2. Do the final task (in written form) in accordance with given instructions and recommendations.
1. Reading Cases
Case 1. “Matsushita (Panasonic) and Japan's Changing Culture”
Established in 1920, the consumer electronics giant Matsushita was at the forefront of the rise of Japan to the status of major economic power during the 1970s and 1980s. Like many other long-standing Japanese businesses, Matsushita was regarded as a bastion of traditional Japanese values based on strong group identification, reciprocal obligations, and loyalty to the company. Several commentators attributed Matsushita's success, and that of the Japanese economy, to the existence of Confucian values in the workplace. At Matsushita, employees were taken care of by the company from "cradle to the grave." Matsushita provided them with a wide range of benefits including cheap housing, guaranteed lifetime employment, seniority-based pay systems, and generous retirement bonuses. In return, Matsushita expected, and got, loyalty and hard work from its employees. To Japan's postwar generation, struggling to recover from the humiliation of defeat, it seemed like a fair bargain. The employees worked hard for the greater good of Matsushita, and Matsushita reciprocated by bestowing "blessings " on employees.

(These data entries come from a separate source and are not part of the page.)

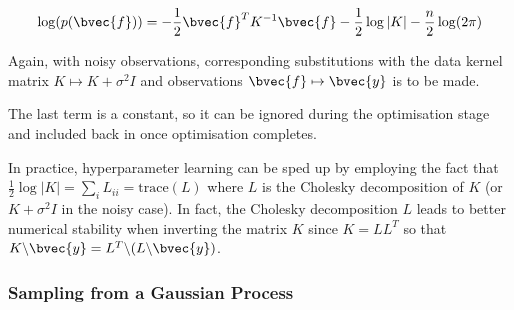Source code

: 				\begin{equation}
					\log(p(\bvec{f})) = - \frac{1}{2} \bvec{f}^{T} K^{-1} \bvec{f} - \frac{1}{2} \log|K| - \frac{n}{2} \log(2 \pi)
				\label{Background:GaussianProcess:Equation:LogMarginalLikelihood}
				\end{equation}
				
				Again, with noisy observations, corresponding substitutions with the data kernel matrix $K \mapsto K + \sigma^{2} I$ and observations $\bvec{f} \mapsto \bvec{y}$ is to be made.
				
				The last term is a constant, so it can be ignored during the optimisation stage and included back in once optimisation completes.
				
				In practice, hyperparameter learning can be sped up by employing the fact that $\frac{1}{2} \log|K| = \sum_{i} L_{ii} = \mathrm{trace}(L)$ where $L$ is the Cholesky decomposition of $K$ (or $K + \sigma^{2} I$ in the noisy case). In fact, the Cholesky decomposition $L$ leads to better numerical stability when inverting the matrix $K$ since $K = LL^{T}$ so that $K \backslash \bvec{y} = L^{T} \backslash (L \backslash \bvec{y})$.
			
			\subsubsection{Sampling from a Gaussian Process}
			
				

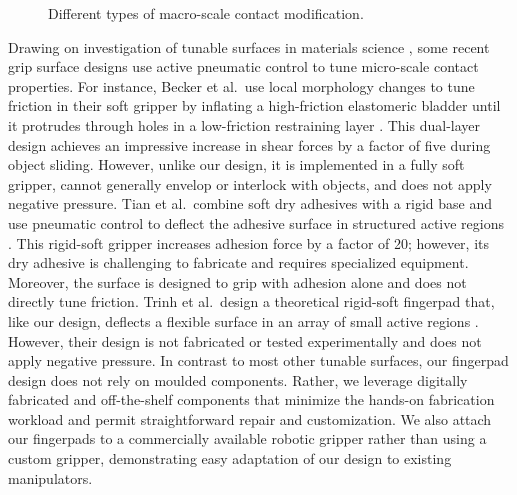 \begin{figure}[bt]
    \centering
    
    \vspace{0.1mm}
    \caption{Different types of macro-scale contact modification.}
    \label{fig:macro}
    \vspace{-3mm}
\end{figure}

Drawing on investigation of tunable surfaces in materials science \cite{CalaisAlvaradoAdvancedFunctionalMaterials2019}, some recent grip surface designs use active pneumatic control to tune micro-scale contact properties.
%
For instance, Becker et al.\ use local morphology changes to tune friction in their soft gripper by inflating a high-friction elastomeric bladder until it protrudes through holes in a low-friction restraining layer \cite{BeckerEtAlTunableFrictionConstrained2017}.
%
This dual-layer design achieves an impressive increase in shear forces by a factor of five during object sliding. 
%
However, unlike our design, it is implemented in a fully soft gripper, cannot generally envelop or interlock with objects, and does not apply negative pressure. 
%
Tian et al.\ combine soft dry adhesives with a rigid base and use pneumatic control to deflect the adhesive surface in structured active regions \cite{TianEtAlGeckoEffectInspiredSoft2019}. 
% 
This rigid-soft gripper increases adhesion force by a factor of 20; however, its dry adhesive is challenging to fabricate and requires specialized equipment. 
%
Moreover, the surface is designed to grip with adhesion alone and does not directly tune friction.
%
Trinh et al.\ design a theoretical rigid-soft fingerpad that, like our design, deflects a flexible surface in an array of small active regions \cite{TrinhEtAlTheoreticalFoundationDesign2019}. 
% 
However, their design is not fabricated or tested experimentally and does not apply negative pressure. 
%
In contrast to most other tunable surfaces, our fingerpad design does not rely on moulded components. 
%
Rather, we leverage digitally fabricated and off-the-shelf components that minimize the hands-on fabrication workload and permit straightforward repair and customization. 
%
We also attach our fingerpads to a commercially available robotic gripper rather than using a custom gripper, demonstrating easy adaptation of our design to existing manipulators.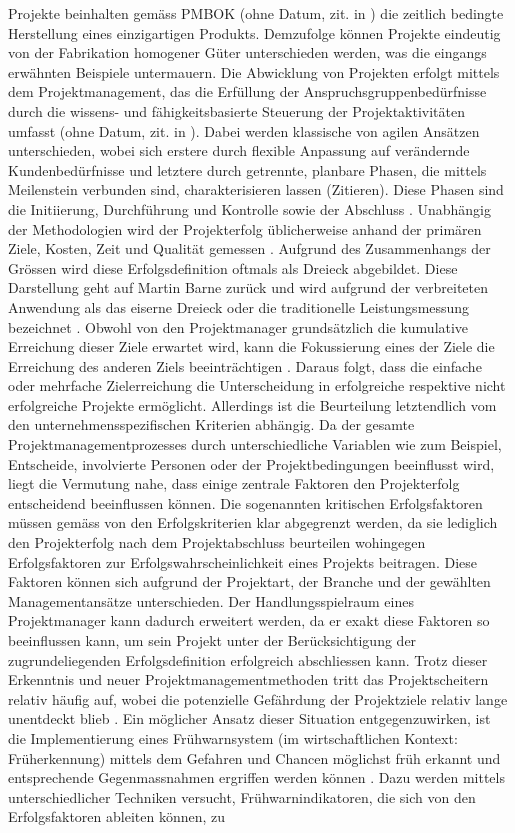  Projekte beinhalten gemäss PMBOK (ohne Datum, zit. in \citealp[S.~17]{burke10}) die zeitlich bedingte Herstellung eines einzigartigen Produkts. Demzufolge können Projekte eindeutig von der Fabrikation homogener Güter unterschieden werden, was die eingangs erwähnten Beispiele untermauern. Die Abwicklung von Projekten erfolgt mittels dem Projektmanagement, das die Erfüllung der Anspruchsgruppenbedürfnisse durch die wissens- und fähigkeitsbasierte Steuerung der Projektaktivitäten umfasst (ohne Datum, zit. in \citealp[S.~18]{burke10}). Dabei werden klassische von agilen Ansätzen unterschieden, wobei sich erstere durch flexible Anpassung auf verändernde Kundenbedürfnisse und letztere durch getrennte, planbare Phasen, die mittels Meilenstein verbunden sind, charakterisieren lassen (Zitieren). Diese Phasen sind die Initiierung, Durchführung und Kontrolle sowie der Abschluss \citep{pmhodm}. Unabhängig der Methodologien wird der Projekterfolg üblicherweise anhand der primären Ziele, Kosten, Zeit und Qualität gemessen \citep{Atk1999}. Aufgrund des Zusammenhangs der Grössen wird diese Erfolgsdefinition oftmals als Dreieck abgebildet. Diese Darstellung geht auf Martin Barne zurück und wird aufgrund der verbreiteten Anwendung als das eiserne Dreieck oder die traditionelle Leistungsmessung bezeichnet \citep{kerz14,lock07}. Obwohl von den Projektmanager grundsätzlich die kumulative Erreichung dieser Ziele erwartet wird, kann die Fokussierung eines der Ziele die Erreichung des anderen Ziels beeinträchtigen \citep[S.~21]{lock07}. Daraus folgt, dass die einfache oder mehrfache Zielerreichung die Unterscheidung in erfolgreiche respektive nicht erfolgreiche Projekte ermöglicht. Allerdings ist die Beurteilung letztendlich vom den unternehmensspezifischen Kriterien abhängig. Da der gesamte Projektmanagementprozesses durch unterschiedliche Variablen wie zum Beispiel, Entscheide, involvierte Personen oder der Projektbedingungen beeinflusst wird, liegt die Vermutung nahe, dass einige zentrale Faktoren den Projekterfolg entscheidend beeinflussen können. Die sogenannten kritischen Erfolgsfaktoren müssen gemäss \cite{BeDeNov2015} von den Erfolgskriterien klar abgegrenzt werden, da sie lediglich den Projekterfolg nach dem Projektabschluss beurteilen wohingegen Erfolgsfaktoren zur Erfolgswahrscheinlichkeit eines Projekts beitragen. Diese Faktoren können sich aufgrund der Projektart, der Branche und der gewählten Managementansätze unterschieden. Der Handlungsspielraum eines Projektmanager kann dadurch erweitert werden, da er exakt diese Faktoren so beeinflussen kann, um sein Projekt unter der Berücksichtigung der zugrundeliegenden Erfolgsdefinition erfolgreich abschliessen kann. Trotz dieser Erkenntnis und neuer Projektmanagementmethoden tritt das Projektscheitern relativ häufig auf, wobei die potenzielle Gefährdung der Projektziele relativ lange unentdeckt blieb \citep{WiKlak12,haan13}. Ein möglicher Ansatz dieser Situation entgegenzuwirken, ist die Implementierung eines Frühwarnsystem (im wirtschaftlichen Kontext: Früherkennung) mittels dem Gefahren und Chancen möglichst früh erkannt und entsprechende Gegenmassnahmen ergriffen werden können \citep{haankra13}. Dazu werden mittels unterschiedlicher Techniken versucht, Frühwarnindikatoren, die sich von den Erfolgsfaktoren ableiten können, zu 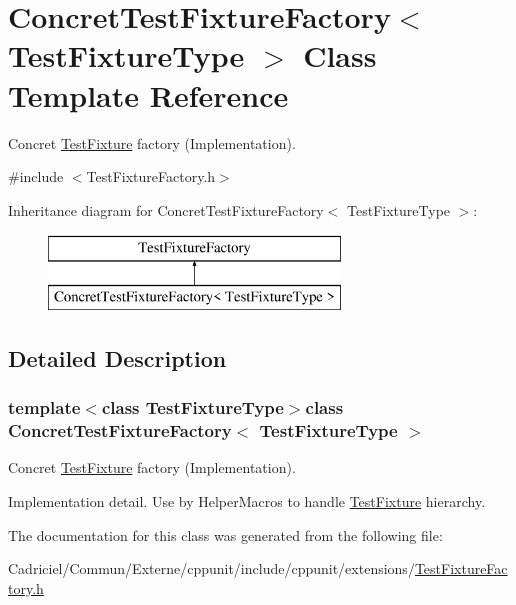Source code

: \hypertarget{class_concret_test_fixture_factory}{\section{Concret\-Test\-Fixture\-Factory$<$ Test\-Fixture\-Type $>$ Class Template Reference}
\label{class_concret_test_fixture_factory}
}


Concret \hyperlink{class_test_fixture}{Test\-Fixture} factory (Implementation).  




{\ttfamily \#include $<$Test\-Fixture\-Factory.\-h$>$}

Inheritance diagram for Concret\-Test\-Fixture\-Factory$<$ Test\-Fixture\-Type $>$\-:\begin{figure}[H]
\begin{center}
\leavevmode
\includegraphics[height=2.000000cm]{class_concret_test_fixture_factory}
\end{center}
\end{figure}


\subsection{Detailed Description}
\subsubsection*{template$<$class Test\-Fixture\-Type$>$class Concret\-Test\-Fixture\-Factory$<$ Test\-Fixture\-Type $>$}

Concret \hyperlink{class_test_fixture}{Test\-Fixture} factory (Implementation). 

Implementation detail. Use by Helper\-Macros to handle \hyperlink{class_test_fixture}{Test\-Fixture} hierarchy. 

The documentation for this class was generated from the following file\-:\begin{DoxyCompactItemize}
\item 
Cadriciel/\-Commun/\-Externe/cppunit/include/cppunit/extensions/\hyperlink{_test_fixture_factory_8h}{Test\-Fixture\-Factory.\-h}\end{DoxyCompactItemize}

However, culture does not stay constant. According to some observers, the generation born after 1964 lacked the same commitment to traditional Japanese values as their parents. They grew up in a world that was richer, where Western ideas were beginning to make themselves felt, and where the possibilities seemed greater. They did not want to be tied to a company for life, to be a "salaryman." These trends came to the fore in the 1990s, when the Japanese economy entered a prolonged economic slump. As the decade progressed, one Japanese firm after another was forced to change its traditional ways of doing business. Slowly at first, troubled companies started to lay off older workers, effectively abandoning lifetime employment guarantees. As younger people saw this happening, they concluded that loyalty to a company might not be reciprocated, effectively undermining one of the central bargains made in postwar Japan.
Matsushita was one of the last companies to tum its back on Japanese traditions, but in 1998, after years of poor performance, it began to modify traditional practices. The principal agents of change were a group of managers who had extensive experience in Matsushita's overseas operations, and included Kunio Nakamura, who became the chief executive of Matsushita in 2000. Nakamura has said the time he spent as a manager of Matsushita subsidiaries in the United States had a strong impact on him, particularly observing how American managers such as Lou Gestner (who turned around IBM) moved quickly to restructure troubled companies.

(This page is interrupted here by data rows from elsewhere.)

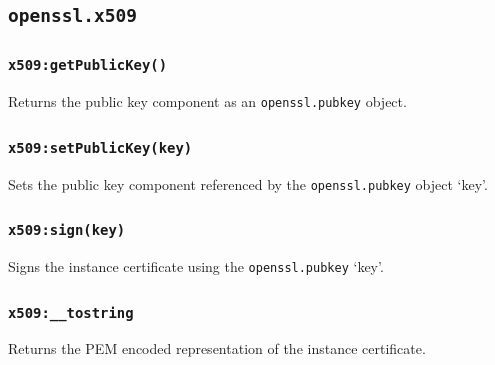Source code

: \documentclass[11pt, oneside]{memoir}
\newcommand*{\fn}[1]{\texttt{#1}\xspace}
\newcommand*{\module}[1]{\texttt{#1}\xspace}
\newcounter{toccols}
\newenvironment{Module}[1]{
	\subsection{\texttt{#1}}
	\addtocontents{toc}{
		\protect\begin{multicols}{\value{toccols}}
	}
}{
	\addtocontents{toc}{\protect\end{multicols}}
}
\begin{document}
\begin{Module}{openssl.x509}
\subsubsection[\fn{x509:getPublicKey}]{\fn{x509:getPublicKey()}}

Returns the public key component as an \module{openssl.pubkey} object.

\subsubsection[\fn{x509:setPublicKey}]{\fn{x509:setPublicKey(key)}}

Sets the public key component referenced by the \module{openssl.pubkey} object `key'.

\subsubsection[\fn{x509:sign}]{\fn{x509:sign(key)}}

Signs the instance certificate using the \module{openssl.pubkey} `key'.

\subsubsection[\fn{x509:\_\_tostring}]{\fn{x509:\_\_tostring}}

Returns the PEM encoded representation of the instance certificate.

\end{Module}
\end{document}
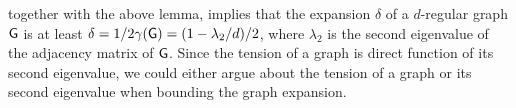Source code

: \bigskip {} together with the above lemma,
implies that the expansion $\delta$ of a $d$-regular graph $\Graph$ is
at least $\delta = 1/2\DialX{\Graph} = \pth{1-\lambda_2/d}/2$, where
$\lambda_2$ is the second eigenvalue of the adjacency matrix of
$\Graph$. Since the tension of a graph is direct function of its
second eigenvalue, we could either argue about the tension of a graph
or its second eigenvalue when bounding the graph expansion.







% 
%

\ChapterEnd{}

Under Nakamura, Matsushita changed the pay scheme for its 11,000 managers. In the past, the traditional twice-a-year bonuses had been based almost entirely on seniority, but now Matsushita said they would be based on performance. Matsushita announced this process would be made transparent; managers would be shown what their performance rankings were and how these fed into pay bonuses. As elementary as this might sound in the West, for Matsushita it represented the beginning of a revolution in human resource practices.